If you’re interested in building your own, the video below has all the information needed, as well as helpful advice on where to find a DAC for your preferred model of vintage computer. If all that doesn’t tickle your musical fancy, make sure to check out our coverage on the Game Boy MIDI synth, or perhaps this peculiar synth and visualizer combo.
4 thoughts on “Modular Synth Pairs Perfectly With The Apple II”
I miss Apple II BASIC. 😪
I wish I could learn Python or such as easily as I did that language during my early teens…

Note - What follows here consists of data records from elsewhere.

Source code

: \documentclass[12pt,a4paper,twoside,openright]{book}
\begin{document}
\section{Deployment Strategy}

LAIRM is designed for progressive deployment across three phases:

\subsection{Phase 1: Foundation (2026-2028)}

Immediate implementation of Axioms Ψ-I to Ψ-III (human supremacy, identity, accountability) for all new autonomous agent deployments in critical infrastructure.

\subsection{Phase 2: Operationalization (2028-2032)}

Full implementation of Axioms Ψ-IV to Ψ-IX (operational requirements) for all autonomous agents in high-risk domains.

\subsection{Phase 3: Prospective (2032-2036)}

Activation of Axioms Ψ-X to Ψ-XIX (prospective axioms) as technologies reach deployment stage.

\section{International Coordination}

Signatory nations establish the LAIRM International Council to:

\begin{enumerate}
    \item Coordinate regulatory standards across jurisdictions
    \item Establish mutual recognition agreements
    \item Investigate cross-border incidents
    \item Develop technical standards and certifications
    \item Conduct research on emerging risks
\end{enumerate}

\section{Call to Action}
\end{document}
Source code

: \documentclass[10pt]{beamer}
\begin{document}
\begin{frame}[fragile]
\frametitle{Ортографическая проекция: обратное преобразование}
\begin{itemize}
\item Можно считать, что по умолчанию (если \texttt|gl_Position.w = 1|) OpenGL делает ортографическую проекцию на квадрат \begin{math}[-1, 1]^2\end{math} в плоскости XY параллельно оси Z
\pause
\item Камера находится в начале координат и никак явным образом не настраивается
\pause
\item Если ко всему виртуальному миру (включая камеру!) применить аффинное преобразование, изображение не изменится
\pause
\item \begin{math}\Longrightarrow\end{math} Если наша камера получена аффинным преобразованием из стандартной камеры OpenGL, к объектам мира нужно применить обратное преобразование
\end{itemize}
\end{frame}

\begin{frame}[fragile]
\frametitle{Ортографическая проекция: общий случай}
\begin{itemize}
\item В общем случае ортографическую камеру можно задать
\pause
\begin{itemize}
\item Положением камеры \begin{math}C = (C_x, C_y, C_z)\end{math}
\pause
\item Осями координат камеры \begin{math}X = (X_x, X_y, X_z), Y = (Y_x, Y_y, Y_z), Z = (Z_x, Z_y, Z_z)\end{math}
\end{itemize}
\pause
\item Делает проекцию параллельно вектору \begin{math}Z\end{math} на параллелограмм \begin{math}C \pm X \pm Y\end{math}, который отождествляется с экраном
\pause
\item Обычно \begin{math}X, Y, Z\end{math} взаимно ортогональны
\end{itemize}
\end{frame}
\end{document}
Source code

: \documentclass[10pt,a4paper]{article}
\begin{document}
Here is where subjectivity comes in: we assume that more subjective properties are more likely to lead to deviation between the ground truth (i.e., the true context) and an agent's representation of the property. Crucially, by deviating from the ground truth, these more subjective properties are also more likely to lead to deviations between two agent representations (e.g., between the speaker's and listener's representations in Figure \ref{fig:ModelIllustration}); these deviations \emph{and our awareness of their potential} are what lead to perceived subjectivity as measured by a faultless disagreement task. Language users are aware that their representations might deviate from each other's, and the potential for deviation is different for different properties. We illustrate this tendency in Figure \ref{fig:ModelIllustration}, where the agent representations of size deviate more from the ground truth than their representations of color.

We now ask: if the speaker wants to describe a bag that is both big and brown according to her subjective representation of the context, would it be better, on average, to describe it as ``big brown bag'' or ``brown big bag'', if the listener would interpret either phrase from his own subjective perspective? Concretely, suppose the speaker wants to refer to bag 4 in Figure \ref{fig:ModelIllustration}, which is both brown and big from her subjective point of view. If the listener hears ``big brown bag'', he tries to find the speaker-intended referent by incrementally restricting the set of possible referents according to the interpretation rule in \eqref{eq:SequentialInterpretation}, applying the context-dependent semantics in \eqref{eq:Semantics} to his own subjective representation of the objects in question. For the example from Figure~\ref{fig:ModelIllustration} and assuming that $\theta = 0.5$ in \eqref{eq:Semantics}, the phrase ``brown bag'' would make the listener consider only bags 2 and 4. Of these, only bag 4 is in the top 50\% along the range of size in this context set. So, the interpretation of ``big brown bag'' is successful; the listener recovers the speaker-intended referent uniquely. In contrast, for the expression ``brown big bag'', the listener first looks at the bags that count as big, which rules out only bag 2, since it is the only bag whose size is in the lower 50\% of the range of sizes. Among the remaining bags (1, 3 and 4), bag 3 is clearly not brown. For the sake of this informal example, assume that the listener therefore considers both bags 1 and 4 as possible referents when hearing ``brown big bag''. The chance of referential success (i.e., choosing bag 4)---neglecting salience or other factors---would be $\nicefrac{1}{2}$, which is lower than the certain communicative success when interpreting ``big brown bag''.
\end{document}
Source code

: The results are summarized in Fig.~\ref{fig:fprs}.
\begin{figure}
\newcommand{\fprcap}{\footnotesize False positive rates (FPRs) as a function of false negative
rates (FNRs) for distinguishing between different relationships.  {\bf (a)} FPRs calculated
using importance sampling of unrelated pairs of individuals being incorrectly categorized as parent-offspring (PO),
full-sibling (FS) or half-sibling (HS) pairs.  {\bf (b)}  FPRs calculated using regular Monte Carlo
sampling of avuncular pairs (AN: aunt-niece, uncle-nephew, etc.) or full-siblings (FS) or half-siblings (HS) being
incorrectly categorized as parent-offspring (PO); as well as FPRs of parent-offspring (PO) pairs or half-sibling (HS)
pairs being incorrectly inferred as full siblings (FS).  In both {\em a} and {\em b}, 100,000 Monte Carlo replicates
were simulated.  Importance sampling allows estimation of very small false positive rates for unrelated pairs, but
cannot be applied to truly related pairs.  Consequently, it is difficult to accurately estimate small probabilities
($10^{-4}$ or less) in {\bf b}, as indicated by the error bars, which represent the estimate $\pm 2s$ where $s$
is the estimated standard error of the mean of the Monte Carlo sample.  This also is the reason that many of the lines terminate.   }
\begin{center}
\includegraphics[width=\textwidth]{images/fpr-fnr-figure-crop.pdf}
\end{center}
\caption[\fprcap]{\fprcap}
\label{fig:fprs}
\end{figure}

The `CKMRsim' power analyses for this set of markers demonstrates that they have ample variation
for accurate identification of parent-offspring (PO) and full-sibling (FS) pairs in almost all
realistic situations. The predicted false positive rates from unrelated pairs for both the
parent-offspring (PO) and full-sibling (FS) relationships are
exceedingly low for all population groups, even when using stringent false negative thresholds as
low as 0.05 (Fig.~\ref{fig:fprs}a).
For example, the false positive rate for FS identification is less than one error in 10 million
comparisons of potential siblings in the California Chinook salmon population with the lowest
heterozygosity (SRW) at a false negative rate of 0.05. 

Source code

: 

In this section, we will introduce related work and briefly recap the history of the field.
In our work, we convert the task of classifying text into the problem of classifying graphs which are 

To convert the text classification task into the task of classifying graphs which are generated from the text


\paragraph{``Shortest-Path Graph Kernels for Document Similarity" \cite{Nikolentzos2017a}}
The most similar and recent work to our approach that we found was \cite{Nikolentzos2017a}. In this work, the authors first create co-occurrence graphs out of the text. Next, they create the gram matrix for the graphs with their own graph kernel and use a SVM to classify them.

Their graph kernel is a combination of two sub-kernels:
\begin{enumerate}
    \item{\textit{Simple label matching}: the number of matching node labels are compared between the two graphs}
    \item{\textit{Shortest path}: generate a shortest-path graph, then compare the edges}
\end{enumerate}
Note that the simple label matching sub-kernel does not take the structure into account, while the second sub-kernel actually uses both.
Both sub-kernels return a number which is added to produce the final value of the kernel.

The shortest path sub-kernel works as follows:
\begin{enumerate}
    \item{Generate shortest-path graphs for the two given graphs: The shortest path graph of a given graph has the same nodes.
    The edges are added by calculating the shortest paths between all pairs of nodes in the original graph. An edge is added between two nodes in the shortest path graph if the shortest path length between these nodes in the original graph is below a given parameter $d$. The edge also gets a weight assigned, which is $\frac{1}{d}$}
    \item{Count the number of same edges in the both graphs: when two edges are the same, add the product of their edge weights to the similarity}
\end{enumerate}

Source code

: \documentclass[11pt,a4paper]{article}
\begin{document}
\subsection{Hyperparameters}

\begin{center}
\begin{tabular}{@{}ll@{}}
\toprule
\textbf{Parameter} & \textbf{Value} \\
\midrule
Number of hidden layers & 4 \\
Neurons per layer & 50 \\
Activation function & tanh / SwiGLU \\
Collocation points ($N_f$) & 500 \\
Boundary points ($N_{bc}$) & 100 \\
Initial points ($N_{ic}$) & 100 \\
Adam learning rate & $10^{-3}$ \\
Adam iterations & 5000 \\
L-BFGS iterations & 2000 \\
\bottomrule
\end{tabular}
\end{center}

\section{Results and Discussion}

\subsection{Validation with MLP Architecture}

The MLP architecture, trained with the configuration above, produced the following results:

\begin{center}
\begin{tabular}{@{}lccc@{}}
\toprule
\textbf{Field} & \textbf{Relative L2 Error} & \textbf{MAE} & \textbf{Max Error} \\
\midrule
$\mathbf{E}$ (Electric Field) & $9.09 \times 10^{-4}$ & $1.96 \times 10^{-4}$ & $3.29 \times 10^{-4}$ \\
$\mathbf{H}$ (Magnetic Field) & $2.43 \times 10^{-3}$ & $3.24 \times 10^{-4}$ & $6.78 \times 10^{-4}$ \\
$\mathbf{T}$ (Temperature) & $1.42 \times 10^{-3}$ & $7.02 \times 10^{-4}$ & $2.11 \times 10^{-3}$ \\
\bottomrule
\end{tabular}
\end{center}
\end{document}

I’ve been told to try OCAML instead….
Take a look at the Colour Maximite by Geoff Graham. It gives you that same hands on feel but with better graphics and a much greater speed. You’ll have to build your own thanks to the chip shortage, but chips are available on aliexpress and it’s essentially a single chip BASIC computer.
depending on what you want to do, you could learn something more obscure but perhaps leverages your prior knowledge and requires less investment of your time. Such as Blitz BASIC and its children. https://blitzresearch.itch.io/
Blitz is good for writing toys and 2D games and just general sorts of calculation utilities that we used to use our computers for back in the day.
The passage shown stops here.